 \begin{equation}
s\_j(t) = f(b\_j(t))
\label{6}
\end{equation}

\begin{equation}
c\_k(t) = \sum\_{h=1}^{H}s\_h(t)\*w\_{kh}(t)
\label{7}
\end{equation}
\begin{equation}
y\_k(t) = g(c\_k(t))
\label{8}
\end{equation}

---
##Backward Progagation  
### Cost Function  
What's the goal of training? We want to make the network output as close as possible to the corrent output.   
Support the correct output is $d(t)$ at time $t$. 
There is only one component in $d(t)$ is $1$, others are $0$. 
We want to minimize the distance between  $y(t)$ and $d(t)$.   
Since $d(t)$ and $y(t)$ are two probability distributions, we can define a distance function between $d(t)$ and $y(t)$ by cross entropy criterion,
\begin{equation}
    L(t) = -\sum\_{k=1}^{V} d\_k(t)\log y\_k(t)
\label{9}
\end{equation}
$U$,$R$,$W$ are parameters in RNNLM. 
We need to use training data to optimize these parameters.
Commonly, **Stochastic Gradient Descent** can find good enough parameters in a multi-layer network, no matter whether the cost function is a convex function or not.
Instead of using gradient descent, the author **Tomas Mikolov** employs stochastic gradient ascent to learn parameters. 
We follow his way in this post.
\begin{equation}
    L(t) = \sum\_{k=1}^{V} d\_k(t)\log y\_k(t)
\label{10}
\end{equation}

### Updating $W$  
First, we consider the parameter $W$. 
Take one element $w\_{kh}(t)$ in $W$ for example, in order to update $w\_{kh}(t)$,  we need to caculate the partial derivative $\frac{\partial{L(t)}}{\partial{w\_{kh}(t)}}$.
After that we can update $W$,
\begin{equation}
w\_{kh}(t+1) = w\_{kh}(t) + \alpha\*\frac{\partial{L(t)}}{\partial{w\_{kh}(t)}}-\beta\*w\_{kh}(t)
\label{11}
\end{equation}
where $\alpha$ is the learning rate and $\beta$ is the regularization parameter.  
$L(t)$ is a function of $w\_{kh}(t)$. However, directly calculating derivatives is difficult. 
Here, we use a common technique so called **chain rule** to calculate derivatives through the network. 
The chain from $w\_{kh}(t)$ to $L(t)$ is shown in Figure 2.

▸ **Exercise objective**
Please copy the lines above from the line with "There is only" up to and including the line with "First, we consider the parameter $W$.", exactly as written and with nothing else.

▸ **Your solution**
There is only one component in $d(t)$ is $1$, others are $0$. 
We want to minimize the distance between  $y(t)$ and $d(t)$.   
Since $d(t)$ and $y(t)$ are two probability distributions, we can define a distance function between $d(t)$ and $y(t)$ by cross entropy criterion,
\begin{equation}
    L(t) = -\sum\_{k=1}^{V} d\_k(t)\log y\_k(t)
\label{9}
\end{equation}
$U$,$R$,$W$ are parameters in RNNLM. 
We need to use training data to optimize these parameters.
Commonly, **Stochastic Gradient Descent** can find good enough parameters in a multi-layer network, no matter whether the cost function is a convex function or not.
Instead of using gradient descent, the author **Tomas Mikolov** employs stochastic gradient ascent to learn parameters. 
We follow his way in this post.
\begin{equation}
    L(t) = \sum\_{k=1}^{V} d\_k(t)\log y\_k(t)
\label{10}
\end{equation}

### Updating $W$  
First, we consider the parameter $W$. 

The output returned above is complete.